Of course, VMware DRS is not the only such product in today’s IT market. The most famous analog in the world of OpenStack is Watcher. However, very often, cloud providers develop their solutions. Why is this happening? The reasons may vary. Most often – the high price of paid tools and the lack of functionality of accessible solutions and failures found in them.
In our case, everything was more straightforward: DRS began to evolve as part of an already existing internal utility for managing OpenStack resources. Initially, this utility was aimed at making the work of the support service easier. The program can track the number and state of all cloud entities, including virtual machines, hypervisors, routers, disks, file storage, K8s clusters, load balancers (Load Balancer As A Service, LBaaS), and much more.
The utility allows you to see the current resource consumption by servers and specific virtual machines and predict changes in these indicators in the future. Based on the data provided by the utility, the operator can see problems promptly and find ways to solve them.

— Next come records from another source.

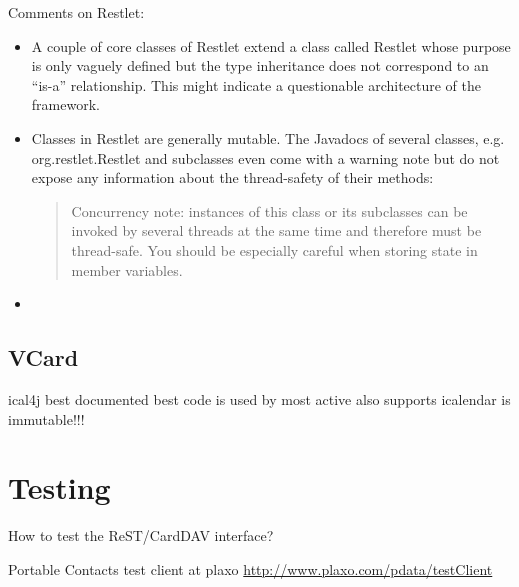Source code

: \documentclass[12pt,a4paper]{scrartcl}		%
\begin{document}
Comments on Restlet:
\begin{itemize}
\item A couple of core classes of Restlet extend a class called Restlet whose
  purpose is only vaguely defined but the type inheritance does not correspond
  to an ``is-a'' relationship. This might indicate a questionable architecture
  of the framework.
\item Classes in Restlet are generally mutable. The Javadocs of several classes,
  e.g. org.restlet.Restlet and subclasses even come with a warning note but do
  not expose any information about the thread-safety of their methods:
  \begin{quote}
    Concurrency note: instances of this class or its subclasses can be invoked by several threads at the same time and therefore must be thread-safe. You should be especially careful when storing state in member variables. 
  \end{quote}
\item 
\end{itemize}

\subsection{VCard}



ical4j 
best documented
best code
is used by 
most active
also supports icalendar
is immutable!!!

\section{Testing}
How to test the ReST/CardDAV interface?

% 


Portable Contacts test client at plaxo \url{http://www.plaxo.com/pdata/testClient}
\end{document}
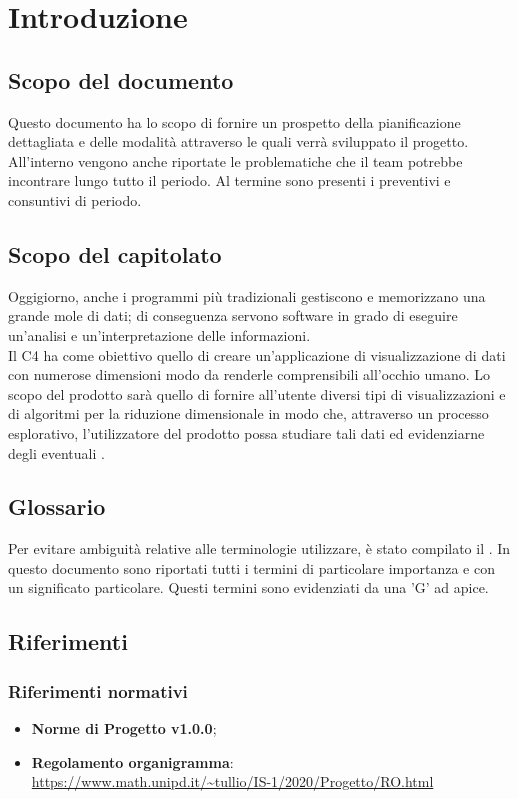 \section{Introduzione}

\subsection{Scopo del documento}
Questo documento ha lo scopo di fornire un prospetto della pianificazione dettagliata e delle modalità attraverso le quali verrà sviluppato il progetto. All'interno vengono anche riportate le problematiche che il team potrebbe incontrare lungo tutto il periodo. Al termine sono presenti i preventivi e consuntivi di periodo.

\subsection{Scopo del capitolato}
Oggigiorno, anche i programmi più tradizionali gestiscono e memorizzano una grande mole di dati; di conseguenza servono software in grado di eseguire un'analisi e un'interpretazione delle informazioni.\\
Il  C4 ha come obiettivo quello di creare un'applicazione di visualizzazione di dati con numerose dimensioni modo da renderle comprensibili all'occhio umano.  Lo scopo del prodotto sarà quello di fornire all'utente diversi tipi di visualizzazioni e di algoritmi per la riduzione dimensionale in modo che, attraverso un processo esplorativo, l'utilizzatore del prodotto possa studiare tali dati ed evidenziarne degli eventuali . 

\subsection{Glossario}
Per evitare ambiguità relative alle terminologie utilizzare, è stato compilato il . In questo documento sono riportati tutti i termini di particolare importanza e con un significato particolare. Questi termini sono evidenziati da una 'G' ad apice.

\subsection{Riferimenti}
\subsubsection{Riferimenti normativi}
\begin{itemize}	
	\item \textbf{Norme di Progetto v1.0.0};
	
	\item \textbf{Regolamento organigramma}:\\
	\textcolor{blue}{\url{https://www.math.unipd.it/~tullio/IS-1/2020/Progetto/RO.html}}
\end{itemize}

Since all the data the utility had already extracted for its work was quite enough to implement DRS, it decided to add these functions to the utility at a particular stage. It looked like a completely logical and reasonable step, although the development process itself turned out to be far from simple.
DRS Workflow In MCS Cloud
The DRS scheme has changed several times, improving during testing. Now the following form is in commercial operation:
- The internal name of the service is Katana. Its backend, written in Python, regularly retrieves information about cloud entities using the OpenStack API. Entities are virtual machines, hypervisors, disks, and so on. The sample includes only those characteristics obtained from OpenStack: the number of elements, their configuration, and so on. Resource utilization is not retrieved at this stage.
- Katana is a Stateless application, but it uses Memcached (MemCache) to store its cache. From here, the data subsequently goes to the UI utilities for a display to the system operators.Our utility is a caching layer for OpenStack. All data that it operates on is JSON received from OpenStack and presented in the UI in a tabular form.

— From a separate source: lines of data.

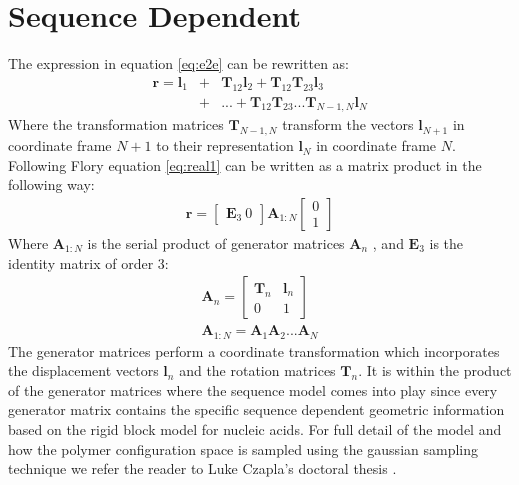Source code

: \section{Sequence Dependent}
The expression in equation \ref{eq:e2e} can be rewritten as:
\begin{eqnarray}
\label{eq:real1}  
\textbf{r} = \textbf{l}_{1} & + & \textbf{T}_{12}\textbf{l}_{2}
+\textbf{T}_{12}\textbf{T}_{23}\textbf{l}_{3} \nonumber \\
 & + & ... + \textbf{T}_{12}\textbf{T}_{23}...\textbf{T}_{N-1,N} \textbf{l}_{N}
\end{eqnarray}
Where the transformation matrices $\textbf{T}_{N-1,N}$ transform the
vectors $\textbf{l}_{N+1}$ in coordinate frame $N+1$ to their
representation $\textbf{l}_{N}$ in coordinate frame $N$.
Following Flory \cite{flory1969} equation \ref{eq:real1} can be
written as a matrix product in the following way:
\begin{gather}
\textbf{r}= \begin{bmatrix}\textbf{E}_{3}~ 0 \end{bmatrix} \textbf{A}_{1:N}\begin{bmatrix} 0 \\ 1 \end{bmatrix}
\end{gather}
Where $\textbf{A}_{1:N}$ is the serial product of generator matrices
$\textbf{A}_{n}$ \cite{marky1994a}, and $\textbf{E}_{3}$ is the
identity matrix of order 3:
\begin{gather}
\textbf{A}_{n} =
\begin{bmatrix}
\textbf{T}_{n} & \textbf{l}_{n} \\
0 & 1
\end{bmatrix}\\
\textbf{A}_{1:N}=\textbf{A}_{1}\textbf{A}_{2}...\textbf{A}_{N}
\end{gather}
The  generator  matrices  perform  a coordinate  transformation  which
incorporates  the   displacement  vectors  $\textbf{l}_{n}$   and  the
rotation matrices  $\textbf{T}_{n}$. It is  within the product  of the
generator  matrices where  the sequence  model comes  into  play since
every  generator  matrix  contains  the  specific  sequence  dependent
geometric  information based  on  the rigid  block  model for  nucleic
acids.  For full detail of the model and how the polymer configuration
space is  sampled using the  gaussian sampling technique we  refer the
reader to Luke Czapla's doctoral thesis \cite{czapla2009}.




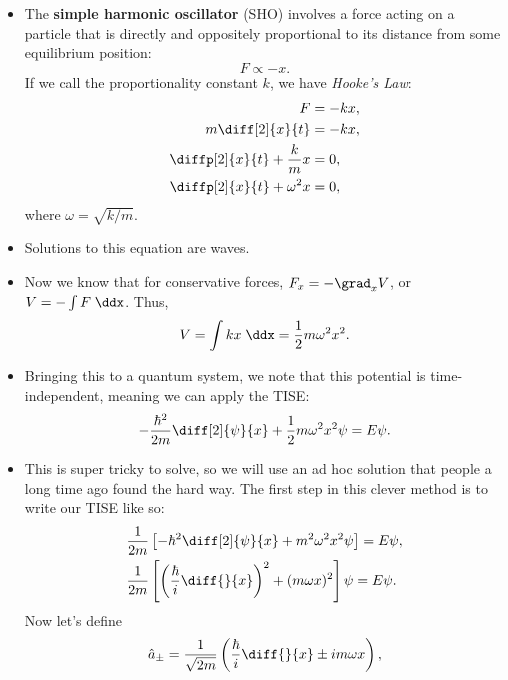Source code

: \begin{itemize}
    \item The \textbf{simple harmonic oscillator} (SHO) involves a force acting on a particle that is directly and oppositely proportional to its distance from some equilibrium position:
        \begin{equation*}
            F \propto -x.
        \end{equation*}
        If we call the proportionality constant $k$, we have \textit{Hooke's Law}:
        \begin{align*}
            F &= -kx, \\
            m\diff[2]{x}{t} &= -kx, \\
            \diffp[2]{x}{t} + \frac{k}{m}x &= 0, \\
            \diffp[2]{x}{t} + \omega^2x &= 0,
        \end{align*}
        where $\omega = \sqrt{k/m}$.
    \item Solutions to this equation are waves.
    \item Now we know that for conservative forces, $F_x = -\grad_x V$, or $V = -\int F\;\ddx$. Thus,
        \begin{equation*}
            V = \int kx\;\ddx = \frac{1}{2}m\omega^2x^2.
        \end{equation*}
    \item Bringing this to a quantum system, we note that this potential is time-independent, meaning we can apply the TISE:
        \begin{equation*}
            -\frac{\hbar^2}{2m}\diff[2]{\psi}{x} + \frac{1}{2}m\omega^2x^2 \psi = E\psi.
        \end{equation*}
    \item This is super tricky to solve, so we will use an ad hoc solution that people a long time ago found the hard way. The first step in this clever method is to write our TISE like so:
        \begin{align*}
            &\frac{1}{2m} \left[ -\hbar^2 \diff[2]{\psi}{x} + m^2\omega^2x^2 \psi \right] = E\psi, \\
            &\frac{1}{2m} \left[ \left( \frac{\hbar}{i}\diff{}{x} \right)^2 + (m\omega x)^2 \right] \psi = E\psi.
        \end{align*}
        Now let's define 
        \begin{equation}
            \hat{a}_{\pm} = \frac{1}{\sqrt{2m}} \left( \frac{\hbar}{i} \diff{}{x} \pm im\omega x \right),
        \end{equation}

\end{itemize}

- There is not enough data from Openstack for the DRS algorithm to work optimally. Therefore, information about the actual use of virtual machines is collected using the exceptional katana-client service every 10 seconds. The data is taken from Libvirtd and is incremented by using incremental counters to obtain it.
- There is a lot of data from the katana-client, and it is not converted to per second values. Therefore, the collected data from the katana-client passes to the katana-collector helper HTTP + API service.
- The katana-collector calculates resource utilization per second based on incremental data from the katana client.
- Based on the data obtained, decisions are made on balancing various clusters of hypervisors.
A special algorithm looks for hypervisors on which the utilization of the processor or the remaining free physical memory goes beyond the threshold values specified in the settings. For example, utilization is 70%, or the amount of physical memory is less than 64 GB. When such hypervisors are detected, their VMs are moved to hypervisors with an acceptable level of utilization and free memory – for example, no more than 50% and no less than 64 GB.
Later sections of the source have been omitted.